> **Task item**: Wherever a picture appears in the data below, omit it, and restate everything else word for word.
==================================================
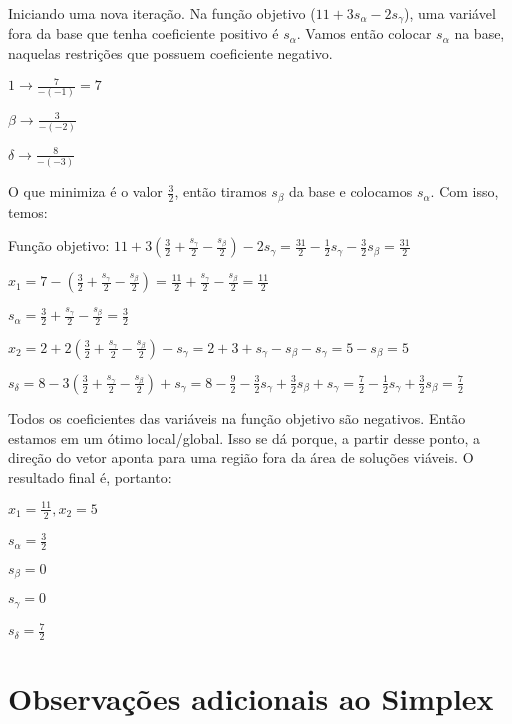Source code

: Iniciando uma nova iteração. Na função objetivo ($11+3s_\alpha-2s_\gamma$), uma variável fora da base que tenha coeficiente positivo é $s_\alpha$. Vamos então colocar $s_\alpha$ na base, naquelas restrições que possuem coeficiente negativo.

\begin{example}
    $1 \to \frac{7}{-(-1)} = 7$

    $\beta \to \frac{3}{-(-2)}$

    $\delta \to \frac{8}{-(-3)}$
\end{example}

O que minimiza é o valor $\frac{3}{2}$, então tiramos $s_\beta$ da base e colocamos $s_\alpha$. Com isso, temos:

\begin{example}
    Função objetivo: $11+3(\frac{3}{2}+\frac{s_\gamma}{2}-\frac{s_\beta}{2})-2s_\gamma=\frac{31}{2}-\frac{1}{2}s_\gamma-\frac{3}{2}s_\beta = \frac{31}{2}$

    $x_1 = 7 - (\frac{3}{2}+\frac{s_\gamma}{2}-\frac{s_\beta}{2}) = \frac{11}{2}+\frac{s_\gamma}{2}-\frac{s_\beta}{2} = \frac{11}{2}$

    $s_\alpha = \frac{3}{2}+\frac{s_\gamma}{2}-\frac{s_\beta}{2} = \frac{3}{2}$

    $x_2=2+2(\frac{3}{2}+\frac{s_\gamma}{2}-\frac{s_\beta}{2})-s_\gamma=2+3+s_\gamma-s_\beta-s_\gamma=5-s_\beta=5$

    $s_\delta = 8-3(\frac{3}{2}+\frac{s_\gamma}{2}-\frac{s_\beta}{2})+s_\gamma=8-\frac{9}{2}-\frac{3}{2}s_\gamma+\frac{3}{2}s_\beta+s_\gamma=\frac{7}{2}-\frac{1}{2}s_\gamma+\frac{3}{2}s_\beta=\frac{7}{2}$
\end{example}

Todos os coeficientes das variáveis na função objetivo são negativos. Então estamos em um ótimo local/global. Isso se dá porque, a partir desse ponto, a direção do vetor aponta para uma região fora da área de soluções viáveis. O resultado final é, portanto:

\begin{example}
    $x_1=\frac{11}{2}, x_2=5$

    $s_\alpha=\frac{3}{2}$

    $s_\beta=0$

    $s_\gamma=0$

    $s_\delta=\frac{7}{2}$
\end{example}

\section{Observações adicionais ao Simplex}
==================================================
> **Response to this exercise**:
Source code

: Iniciando uma nova iteração. Na função objetivo ($11+3s_\alpha-2s_\gamma$), uma variável fora da base que tenha coeficiente positivo é $s_\alpha$. Vamos então colocar $s_\alpha$ na base, naquelas restrições que possuem coeficiente negativo.

\begin{example}
    $1 \to \frac{7}{-(-1)} = 7$

    $\beta \to \frac{3}{-(-2)}$

    $\delta \to \frac{8}{-(-3)}$
\end{example}

O que minimiza é o valor $\frac{3}{2}$, então tiramos $s_\beta$ da base e colocamos $s_\alpha$. Com isso, temos:

\begin{example}
    Função objetivo: $11+3(\frac{3}{2}+\frac{s_\gamma}{2}-\frac{s_\beta}{2})-2s_\gamma=\frac{31}{2}-\frac{1}{2}s_\gamma-\frac{3}{2}s_\beta = \frac{31}{2}$

    $x_1 = 7 - (\frac{3}{2}+\frac{s_\gamma}{2}-\frac{s_\beta}{2}) = \frac{11}{2}+\frac{s_\gamma}{2}-\frac{s_\beta}{2} = \frac{11}{2}$

    $s_\alpha = \frac{3}{2}+\frac{s_\gamma}{2}-\frac{s_\beta}{2} = \frac{3}{2}$

    $x_2=2+2(\frac{3}{2}+\frac{s_\gamma}{2}-\frac{s_\beta}{2})-s_\gamma=2+3+s_\gamma-s_\beta-s_\gamma=5-s_\beta=5$

    $s_\delta = 8-3(\frac{3}{2}+\frac{s_\gamma}{2}-\frac{s_\beta}{2})+s_\gamma=8-\frac{9}{2}-\frac{3}{2}s_\gamma+\frac{3}{2}s_\beta+s_\gamma=\frac{7}{2}-\frac{1}{2}s_\gamma+\frac{3}{2}s_\beta=\frac{7}{2}$
\end{example}

Todos os coeficientes das variáveis na função objetivo são negativos. Então estamos em um ótimo local/global. Isso se dá porque, a partir desse ponto, a direção do vetor aponta para uma região fora da área de soluções viáveis. O resultado final é, portanto:

\begin{example}
    $x_1=\frac{11}{2}, x_2=5$

    $s_\alpha=\frac{3}{2}$

    $s_\beta=0$

    $s_\gamma=0$

    $s_\delta=\frac{7}{2}$
\end{example}

\section{Observações adicionais ao Simplex}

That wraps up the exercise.